(EXCERPTED RECORDS begins)

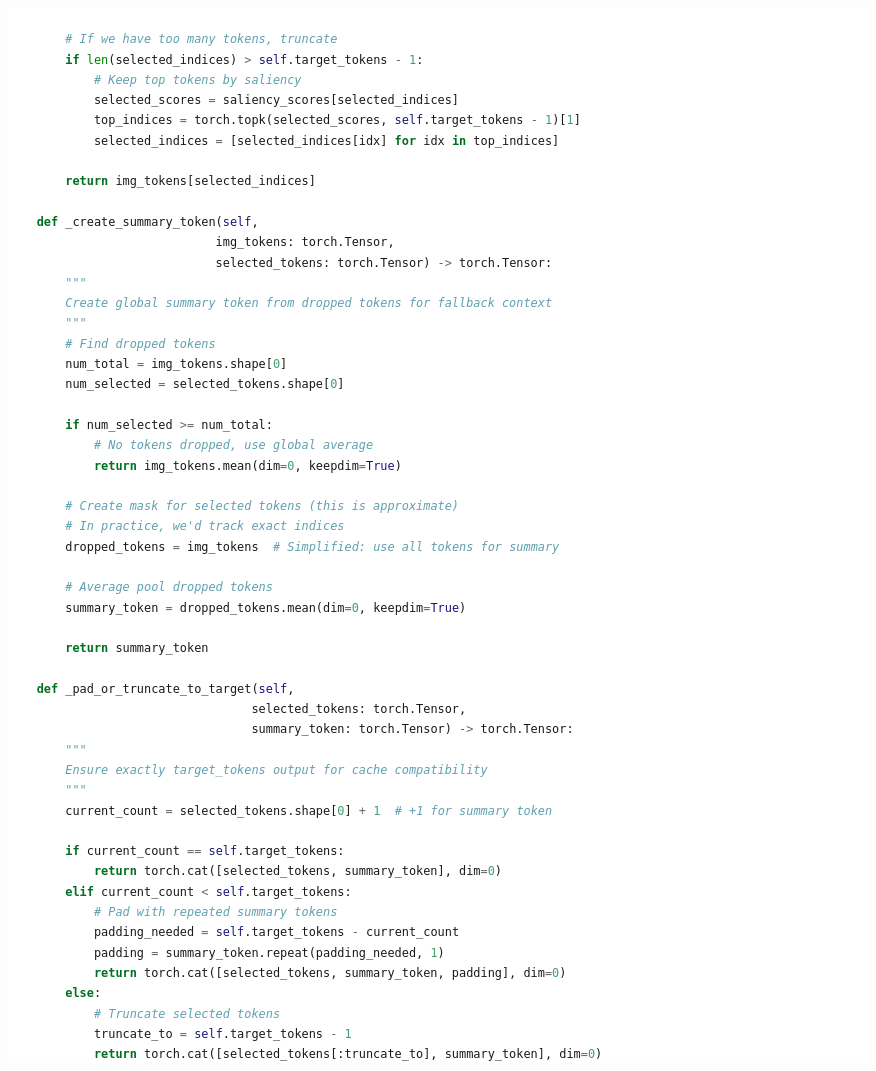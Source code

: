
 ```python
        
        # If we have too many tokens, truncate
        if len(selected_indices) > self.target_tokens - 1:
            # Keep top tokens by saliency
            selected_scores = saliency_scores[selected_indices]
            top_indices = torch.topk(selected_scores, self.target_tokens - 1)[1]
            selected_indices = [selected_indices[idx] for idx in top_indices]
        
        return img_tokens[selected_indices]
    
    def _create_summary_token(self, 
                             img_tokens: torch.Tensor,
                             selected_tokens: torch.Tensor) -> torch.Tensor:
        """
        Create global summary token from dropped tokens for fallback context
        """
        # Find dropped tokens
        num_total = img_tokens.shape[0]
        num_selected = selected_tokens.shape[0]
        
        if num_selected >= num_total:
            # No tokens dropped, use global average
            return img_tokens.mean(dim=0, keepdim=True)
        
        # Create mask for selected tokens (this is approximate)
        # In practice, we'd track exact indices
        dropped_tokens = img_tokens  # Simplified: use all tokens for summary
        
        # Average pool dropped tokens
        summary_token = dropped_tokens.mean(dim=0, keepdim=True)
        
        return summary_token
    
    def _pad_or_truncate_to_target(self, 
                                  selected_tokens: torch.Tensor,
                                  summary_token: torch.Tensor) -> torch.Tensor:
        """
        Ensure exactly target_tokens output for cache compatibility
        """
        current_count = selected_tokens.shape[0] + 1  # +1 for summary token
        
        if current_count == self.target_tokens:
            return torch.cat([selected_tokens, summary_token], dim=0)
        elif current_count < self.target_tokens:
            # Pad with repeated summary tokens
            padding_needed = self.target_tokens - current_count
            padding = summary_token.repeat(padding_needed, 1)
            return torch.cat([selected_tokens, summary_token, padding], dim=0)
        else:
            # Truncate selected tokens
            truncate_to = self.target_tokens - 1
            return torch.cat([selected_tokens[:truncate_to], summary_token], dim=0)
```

(EXCERPTED RECORDS ends)
(EXCERPTED RECORDS begins)

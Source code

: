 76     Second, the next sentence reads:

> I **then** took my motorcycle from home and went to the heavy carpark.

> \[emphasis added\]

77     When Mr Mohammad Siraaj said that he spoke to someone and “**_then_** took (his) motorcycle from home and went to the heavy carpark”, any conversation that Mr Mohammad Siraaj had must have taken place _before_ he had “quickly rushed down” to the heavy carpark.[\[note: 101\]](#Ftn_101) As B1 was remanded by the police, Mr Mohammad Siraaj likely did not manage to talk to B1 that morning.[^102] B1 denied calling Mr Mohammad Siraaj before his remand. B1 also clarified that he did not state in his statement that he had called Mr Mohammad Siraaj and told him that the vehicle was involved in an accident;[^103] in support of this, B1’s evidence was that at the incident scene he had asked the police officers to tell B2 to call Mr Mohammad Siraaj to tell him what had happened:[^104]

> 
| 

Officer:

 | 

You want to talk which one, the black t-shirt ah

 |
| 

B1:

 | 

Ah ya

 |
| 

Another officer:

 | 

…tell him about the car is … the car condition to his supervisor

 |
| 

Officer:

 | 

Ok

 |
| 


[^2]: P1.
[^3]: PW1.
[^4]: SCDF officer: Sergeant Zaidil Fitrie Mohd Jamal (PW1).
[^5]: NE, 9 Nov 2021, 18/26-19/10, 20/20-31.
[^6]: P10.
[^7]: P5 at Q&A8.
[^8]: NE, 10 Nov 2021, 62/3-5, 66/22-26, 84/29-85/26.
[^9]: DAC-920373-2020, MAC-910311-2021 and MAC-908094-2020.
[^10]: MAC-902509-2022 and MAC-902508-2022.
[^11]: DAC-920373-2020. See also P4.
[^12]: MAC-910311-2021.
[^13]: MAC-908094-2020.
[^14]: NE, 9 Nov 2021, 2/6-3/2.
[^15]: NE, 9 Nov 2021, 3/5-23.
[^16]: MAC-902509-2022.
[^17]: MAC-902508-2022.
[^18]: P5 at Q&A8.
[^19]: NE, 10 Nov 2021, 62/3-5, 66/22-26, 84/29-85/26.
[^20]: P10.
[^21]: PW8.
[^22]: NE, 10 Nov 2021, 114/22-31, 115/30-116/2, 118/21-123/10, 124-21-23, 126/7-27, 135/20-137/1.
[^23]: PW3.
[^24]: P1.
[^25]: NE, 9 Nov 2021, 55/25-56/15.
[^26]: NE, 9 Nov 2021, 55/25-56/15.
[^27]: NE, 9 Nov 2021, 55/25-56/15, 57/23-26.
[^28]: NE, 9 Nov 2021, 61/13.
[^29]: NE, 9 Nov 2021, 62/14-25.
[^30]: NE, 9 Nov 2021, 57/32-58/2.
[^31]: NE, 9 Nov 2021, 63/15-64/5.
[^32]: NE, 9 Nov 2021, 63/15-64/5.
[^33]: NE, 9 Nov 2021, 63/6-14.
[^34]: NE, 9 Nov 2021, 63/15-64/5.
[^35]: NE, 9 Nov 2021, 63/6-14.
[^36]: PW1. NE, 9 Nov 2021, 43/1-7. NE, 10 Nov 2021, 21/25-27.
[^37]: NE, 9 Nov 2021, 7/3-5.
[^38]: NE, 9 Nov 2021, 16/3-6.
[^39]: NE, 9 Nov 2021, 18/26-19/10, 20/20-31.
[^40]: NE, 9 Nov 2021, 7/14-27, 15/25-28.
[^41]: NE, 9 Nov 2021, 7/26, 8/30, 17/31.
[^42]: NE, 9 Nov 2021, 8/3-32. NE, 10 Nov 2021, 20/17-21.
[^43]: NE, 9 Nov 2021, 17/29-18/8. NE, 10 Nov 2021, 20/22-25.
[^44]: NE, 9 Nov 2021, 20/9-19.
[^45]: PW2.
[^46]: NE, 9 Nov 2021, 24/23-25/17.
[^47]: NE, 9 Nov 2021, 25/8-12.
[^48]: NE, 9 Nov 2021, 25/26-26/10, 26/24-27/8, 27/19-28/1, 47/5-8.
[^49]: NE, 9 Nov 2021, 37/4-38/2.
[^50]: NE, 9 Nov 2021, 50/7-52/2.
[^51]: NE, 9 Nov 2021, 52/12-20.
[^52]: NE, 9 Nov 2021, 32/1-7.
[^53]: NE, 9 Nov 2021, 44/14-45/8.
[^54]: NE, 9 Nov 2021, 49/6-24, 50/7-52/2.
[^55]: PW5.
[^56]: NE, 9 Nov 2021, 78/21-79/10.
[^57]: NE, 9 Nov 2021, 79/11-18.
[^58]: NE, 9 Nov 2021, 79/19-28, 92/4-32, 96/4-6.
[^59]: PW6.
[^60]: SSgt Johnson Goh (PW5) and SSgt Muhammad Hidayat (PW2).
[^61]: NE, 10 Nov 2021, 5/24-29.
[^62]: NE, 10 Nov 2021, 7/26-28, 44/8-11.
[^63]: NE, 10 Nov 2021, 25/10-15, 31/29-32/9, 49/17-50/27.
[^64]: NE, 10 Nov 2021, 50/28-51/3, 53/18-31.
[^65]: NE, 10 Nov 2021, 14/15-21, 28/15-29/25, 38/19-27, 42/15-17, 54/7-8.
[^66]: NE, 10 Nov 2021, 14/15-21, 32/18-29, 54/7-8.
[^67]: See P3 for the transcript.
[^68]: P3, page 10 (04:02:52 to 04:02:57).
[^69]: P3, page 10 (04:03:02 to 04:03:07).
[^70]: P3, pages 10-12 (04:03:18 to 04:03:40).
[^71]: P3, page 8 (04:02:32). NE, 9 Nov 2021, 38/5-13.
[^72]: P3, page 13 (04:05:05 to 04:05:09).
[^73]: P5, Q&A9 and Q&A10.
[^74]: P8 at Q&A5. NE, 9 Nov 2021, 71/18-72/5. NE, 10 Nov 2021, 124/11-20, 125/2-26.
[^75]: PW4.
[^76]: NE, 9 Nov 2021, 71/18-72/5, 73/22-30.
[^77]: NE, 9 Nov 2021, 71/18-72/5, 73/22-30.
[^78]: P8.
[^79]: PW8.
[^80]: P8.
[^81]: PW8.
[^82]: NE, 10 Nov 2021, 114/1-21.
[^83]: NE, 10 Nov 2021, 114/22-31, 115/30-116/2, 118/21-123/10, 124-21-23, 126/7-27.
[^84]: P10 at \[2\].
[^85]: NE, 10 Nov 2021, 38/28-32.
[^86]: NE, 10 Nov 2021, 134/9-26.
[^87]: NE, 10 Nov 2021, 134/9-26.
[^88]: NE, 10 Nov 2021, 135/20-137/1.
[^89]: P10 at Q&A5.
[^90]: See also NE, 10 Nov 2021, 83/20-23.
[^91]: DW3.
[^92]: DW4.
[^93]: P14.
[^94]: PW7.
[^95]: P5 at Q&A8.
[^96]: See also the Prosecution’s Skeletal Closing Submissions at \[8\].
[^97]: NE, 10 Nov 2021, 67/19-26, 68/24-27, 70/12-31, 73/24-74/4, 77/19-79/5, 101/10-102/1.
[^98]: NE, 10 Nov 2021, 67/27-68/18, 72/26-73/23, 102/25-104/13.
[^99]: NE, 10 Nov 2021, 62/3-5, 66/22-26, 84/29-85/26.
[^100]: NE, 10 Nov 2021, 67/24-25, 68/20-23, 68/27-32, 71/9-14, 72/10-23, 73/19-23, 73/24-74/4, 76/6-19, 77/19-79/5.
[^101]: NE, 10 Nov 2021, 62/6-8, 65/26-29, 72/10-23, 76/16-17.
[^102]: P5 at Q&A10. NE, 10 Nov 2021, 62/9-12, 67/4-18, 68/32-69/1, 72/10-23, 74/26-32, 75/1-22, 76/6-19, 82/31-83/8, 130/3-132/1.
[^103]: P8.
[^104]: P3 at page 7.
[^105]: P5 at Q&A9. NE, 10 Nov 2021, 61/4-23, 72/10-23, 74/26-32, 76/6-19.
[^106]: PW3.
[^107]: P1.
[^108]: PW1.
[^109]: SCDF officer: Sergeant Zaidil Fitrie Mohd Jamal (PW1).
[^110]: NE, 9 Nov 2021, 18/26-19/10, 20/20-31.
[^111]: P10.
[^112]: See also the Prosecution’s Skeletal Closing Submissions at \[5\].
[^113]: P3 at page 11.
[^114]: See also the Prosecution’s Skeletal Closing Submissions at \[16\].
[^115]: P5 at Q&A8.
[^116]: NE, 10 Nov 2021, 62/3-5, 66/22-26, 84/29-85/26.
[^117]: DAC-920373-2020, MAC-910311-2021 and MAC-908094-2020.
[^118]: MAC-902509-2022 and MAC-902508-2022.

(EXCERPTED RECORDS ends)
(EXCERPTED RECORDS begins)

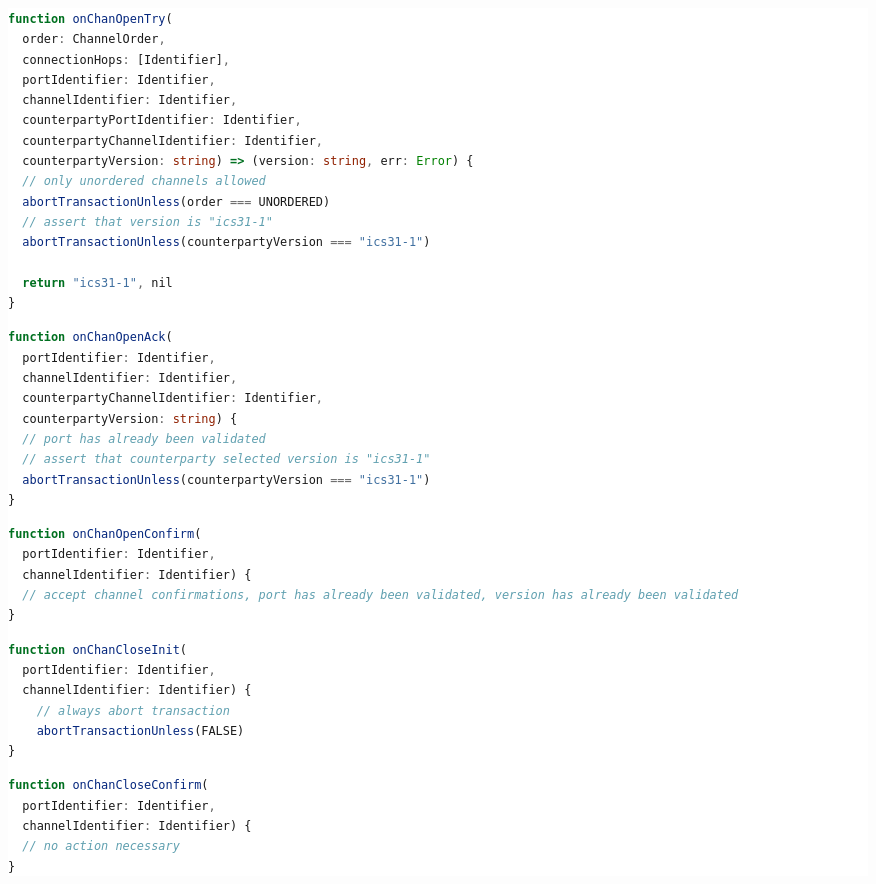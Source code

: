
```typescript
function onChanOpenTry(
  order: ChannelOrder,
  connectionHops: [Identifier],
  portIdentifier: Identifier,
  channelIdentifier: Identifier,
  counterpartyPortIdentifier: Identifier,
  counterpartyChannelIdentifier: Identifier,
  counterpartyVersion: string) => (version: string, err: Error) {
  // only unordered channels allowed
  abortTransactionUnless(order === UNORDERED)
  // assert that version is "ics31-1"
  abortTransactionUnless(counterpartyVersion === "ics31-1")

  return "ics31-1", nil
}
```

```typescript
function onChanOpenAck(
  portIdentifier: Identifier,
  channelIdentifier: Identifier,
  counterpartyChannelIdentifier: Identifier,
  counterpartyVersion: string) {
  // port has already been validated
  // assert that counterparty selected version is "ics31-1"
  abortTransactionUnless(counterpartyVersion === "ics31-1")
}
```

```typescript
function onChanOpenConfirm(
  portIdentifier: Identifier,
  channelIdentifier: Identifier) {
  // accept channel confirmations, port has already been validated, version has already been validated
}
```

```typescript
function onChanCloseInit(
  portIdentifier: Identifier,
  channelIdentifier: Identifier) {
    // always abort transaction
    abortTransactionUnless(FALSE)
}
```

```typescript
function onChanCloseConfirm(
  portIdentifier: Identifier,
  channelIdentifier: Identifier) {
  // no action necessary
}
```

(EXCERPTED RECORDS ends)

PROBLEM STATEMENT »
Retype word for word everything in the listing above from the line that holds "[^106]: PW3." down to the line that holds "[^118]: MAC-902509-2022 and MAC-902508-2022.". Keep both end lines and leave out the rest.

SOLUTION TO THIS PROBLEM »
[^106]: PW3.
[^107]: P1.
[^108]: PW1.
[^109]: SCDF officer: Sergeant Zaidil Fitrie Mohd Jamal (PW1).
[^110]: NE, 9 Nov 2021, 18/26-19/10, 20/20-31.
[^111]: P10.
[^112]: See also the Prosecution’s Skeletal Closing Submissions at \[5\].
[^113]: P3 at page 11.
[^114]: See also the Prosecution’s Skeletal Closing Submissions at \[16\].
[^115]: P5 at Q&A8.
[^116]: NE, 10 Nov 2021, 62/3-5, 66/22-26, 84/29-85/26.
[^117]: DAC-920373-2020, MAC-910311-2021 and MAC-908094-2020.
[^118]: MAC-902509-2022 and MAC-902508-2022.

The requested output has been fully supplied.